Your goal: Each line that contains the word "module" is to be copied from the records below.

Dataset entries:
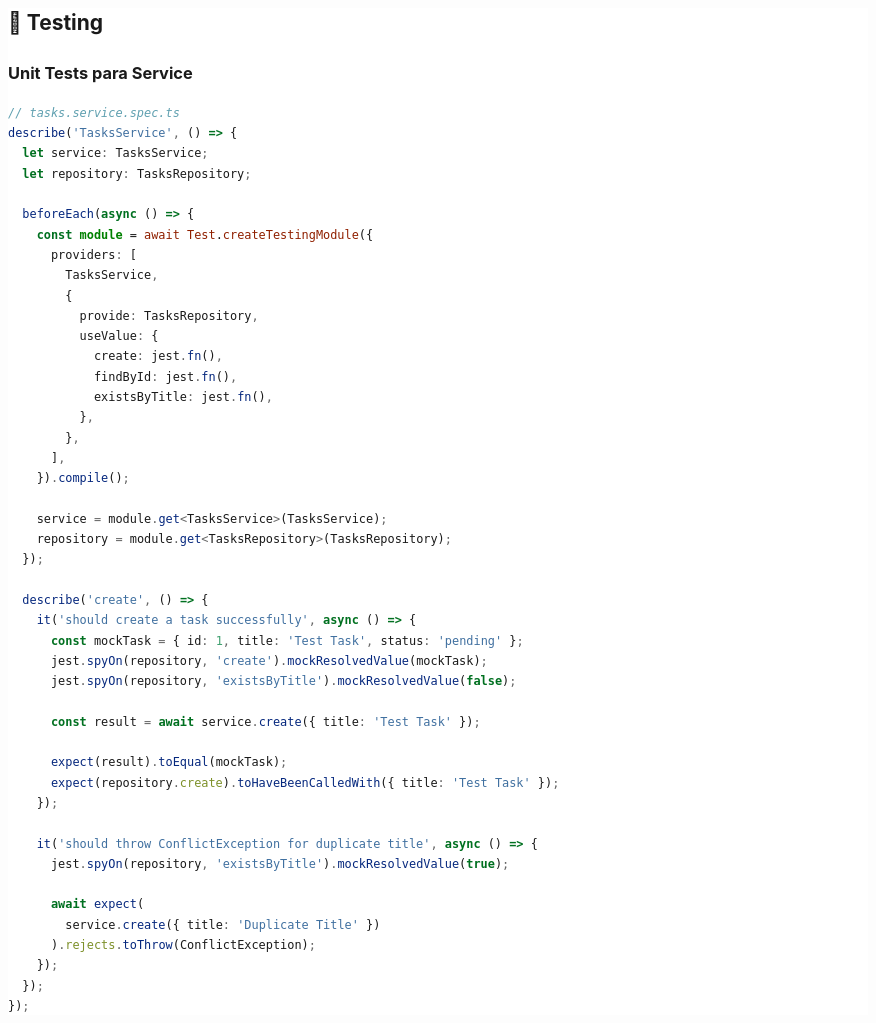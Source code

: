 
## 🧪 Testing

### Unit Tests para Service

```typescript
// tasks.service.spec.ts
describe('TasksService', () => {
  let service: TasksService;
  let repository: TasksRepository;

  beforeEach(async () => {
    const module = await Test.createTestingModule({
      providers: [
        TasksService,
        {
          provide: TasksRepository,
          useValue: {
            create: jest.fn(),
            findById: jest.fn(),
            existsByTitle: jest.fn(),
          },
        },
      ],
    }).compile();

    service = module.get<TasksService>(TasksService);
    repository = module.get<TasksRepository>(TasksRepository);
  });

  describe('create', () => {
    it('should create a task successfully', async () => {
      const mockTask = { id: 1, title: 'Test Task', status: 'pending' };
      jest.spyOn(repository, 'create').mockResolvedValue(mockTask);
      jest.spyOn(repository, 'existsByTitle').mockResolvedValue(false);

      const result = await service.create({ title: 'Test Task' });

      expect(result).toEqual(mockTask);
      expect(repository.create).toHaveBeenCalledWith({ title: 'Test Task' });
    });

    it('should throw ConflictException for duplicate title', async () => {
      jest.spyOn(repository, 'existsByTitle').mockResolvedValue(true);

      await expect(
        service.create({ title: 'Duplicate Title' })
      ).rejects.toThrow(ConflictException);
    });
  });
});
```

Output for this task:
    const module = await Test.createTestingModule({
    service = module.get<TasksService>(TasksService);
    repository = module.get<TasksRepository>(TasksRepository);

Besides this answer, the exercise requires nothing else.